Organizers of the Check ACH Coalition said Wednesday that more than half the participants at an online seminar want to pursue the proposed project, which would link the automated clearing house payments system with check-image exchange networks.
Tuesday's seminar drew participants from 229 organizations, including vendors, trade groups, consultants, and 168 banks and credit unions. Afterward, 51% of the participants said they wanted to proceed with the project, while only 2% said they were not interested. Forty percent were undecided, and 7% said they lacked the resources to participate.
"We felt things went very well," said Danne Buchanan, the executive vice president of e-business at Zions Bancorp. of Salt Lake City, one of the coalition's founders. "We viewed it very much as a success."
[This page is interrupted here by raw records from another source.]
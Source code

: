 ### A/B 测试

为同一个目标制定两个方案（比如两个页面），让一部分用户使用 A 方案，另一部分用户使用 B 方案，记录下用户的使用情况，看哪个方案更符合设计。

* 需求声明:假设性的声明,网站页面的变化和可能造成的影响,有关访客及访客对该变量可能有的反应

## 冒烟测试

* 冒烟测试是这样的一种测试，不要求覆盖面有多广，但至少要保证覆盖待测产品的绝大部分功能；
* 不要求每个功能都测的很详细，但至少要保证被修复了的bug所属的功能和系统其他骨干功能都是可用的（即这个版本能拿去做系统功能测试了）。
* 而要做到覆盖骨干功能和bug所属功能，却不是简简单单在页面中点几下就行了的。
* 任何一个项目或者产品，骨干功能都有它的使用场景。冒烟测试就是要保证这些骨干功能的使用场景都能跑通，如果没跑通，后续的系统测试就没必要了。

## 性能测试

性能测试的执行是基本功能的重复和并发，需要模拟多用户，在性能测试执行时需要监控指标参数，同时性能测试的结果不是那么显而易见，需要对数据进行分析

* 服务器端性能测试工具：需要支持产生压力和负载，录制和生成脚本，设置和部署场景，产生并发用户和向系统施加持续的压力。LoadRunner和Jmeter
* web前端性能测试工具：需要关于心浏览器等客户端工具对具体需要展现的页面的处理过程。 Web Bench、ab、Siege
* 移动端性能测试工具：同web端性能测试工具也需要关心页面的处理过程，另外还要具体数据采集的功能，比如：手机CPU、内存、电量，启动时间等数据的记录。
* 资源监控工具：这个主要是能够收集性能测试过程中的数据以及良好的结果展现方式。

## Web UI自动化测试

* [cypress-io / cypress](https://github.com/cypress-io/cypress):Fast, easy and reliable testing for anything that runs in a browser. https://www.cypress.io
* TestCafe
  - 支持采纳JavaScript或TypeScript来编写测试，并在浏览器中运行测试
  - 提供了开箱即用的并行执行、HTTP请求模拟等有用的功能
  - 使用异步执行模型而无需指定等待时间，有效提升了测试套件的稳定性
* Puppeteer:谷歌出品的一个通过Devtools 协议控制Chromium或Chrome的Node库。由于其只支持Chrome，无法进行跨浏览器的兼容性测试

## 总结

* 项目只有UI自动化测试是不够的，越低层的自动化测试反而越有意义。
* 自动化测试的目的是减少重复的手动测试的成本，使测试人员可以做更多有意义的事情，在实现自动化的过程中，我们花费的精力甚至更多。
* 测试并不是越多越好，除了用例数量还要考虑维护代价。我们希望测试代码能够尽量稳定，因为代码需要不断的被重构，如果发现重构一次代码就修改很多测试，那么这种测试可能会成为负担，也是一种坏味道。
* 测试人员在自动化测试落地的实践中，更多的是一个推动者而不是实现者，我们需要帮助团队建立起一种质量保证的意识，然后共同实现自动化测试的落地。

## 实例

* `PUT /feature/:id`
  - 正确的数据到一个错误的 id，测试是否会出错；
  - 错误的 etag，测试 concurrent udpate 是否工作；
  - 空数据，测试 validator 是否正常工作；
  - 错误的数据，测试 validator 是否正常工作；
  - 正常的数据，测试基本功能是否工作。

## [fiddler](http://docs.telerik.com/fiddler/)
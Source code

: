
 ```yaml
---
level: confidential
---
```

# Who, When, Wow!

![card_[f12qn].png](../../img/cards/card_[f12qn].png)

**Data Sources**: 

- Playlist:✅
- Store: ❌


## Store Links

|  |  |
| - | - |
John G. Feldman Jr., a senior vice president at Bank of America Corp. and its image transaction and payments executive, said the coalition's objective is to extend electronic payments to institutions that may be unable to conduct check-image exchange.
"We're not deviating from image exchange. We're not replacing image exchange. We're trying to augment image exchange," Mr. Feldman said. He said he expects the biggest use of "check ACH" would be low-value consumer payments paid from accounts at small and midsize institutions.
Mr. Buchanan said that "some of the biggest credit union processors in the nation have stepped up" to participate in the effort. "I don't think we're going to have any problem finding that marketplace."
During the seminar the coalition's organizers proposed holding a face-to-face meeting Oct. 3-5 in Dallas or Chicago to develop the business requirements for a pilot test of the converged system.
Executives from the banking companies that organized the Check ACH Coalition - Bank of America, JPMorgan Chase & Co., Wells Fargo & Co., and Zions - said they would like banks of all sizes to participate.
They said that depending on the results of the proposed October conference, they hope to have the business requirements sorted out by yearend and to begin a pilot test in 2007.
The Tuesday session was the first public discussion of the topic since the coalition members outlined their ideas in May at the Payments 2006 conference sponsored by Nacha, the electronic payments association, and at the Bank Administration Institute's TransPay conference.
The coalition aims to link the two systems so that all financial companies can process more checks electronically. One slide from the presentation showed Check ACH as a bigger share of total volume than paper checks and IRDs by 2008, when more than two-thirds of checks are projected to clear as images.
But Tuesday's answers to specific questions were generally along the lines of "That's an issue we need to decide."
For example, the presentation referred to a "trusted check archive." One participant asked what kind of interoperability would be needed for an institution to gain access to the archive to retrieve images.
Earl Jennings, a senior vice president for check processing at JPMorgan Chase, replied, "It's still a work in progress, what those words mean."
Another participant asked why organizers made a preliminary decision to process the transactions under Regulation CC, which governs checks, rather than Reg E, which governs ACH.
"That's the key word - preliminary," said Jeffrey B. Kline, a senior vice president in the enterprise payment strategies group at Wells Fargo. "I'm sure there's going to be plenty of discussion of Reg E and Reg CC that we really need to leave to the conference to make sure we have all the participants' views represented."
Mr. Kline called the project "not an edict but an economic opportunity."
"We cannot be effective or successful with only a small number of institutions or industry players participating," he said.
The organizers urged people to enroll for the conference by Sept. 6 at www.checkach.org.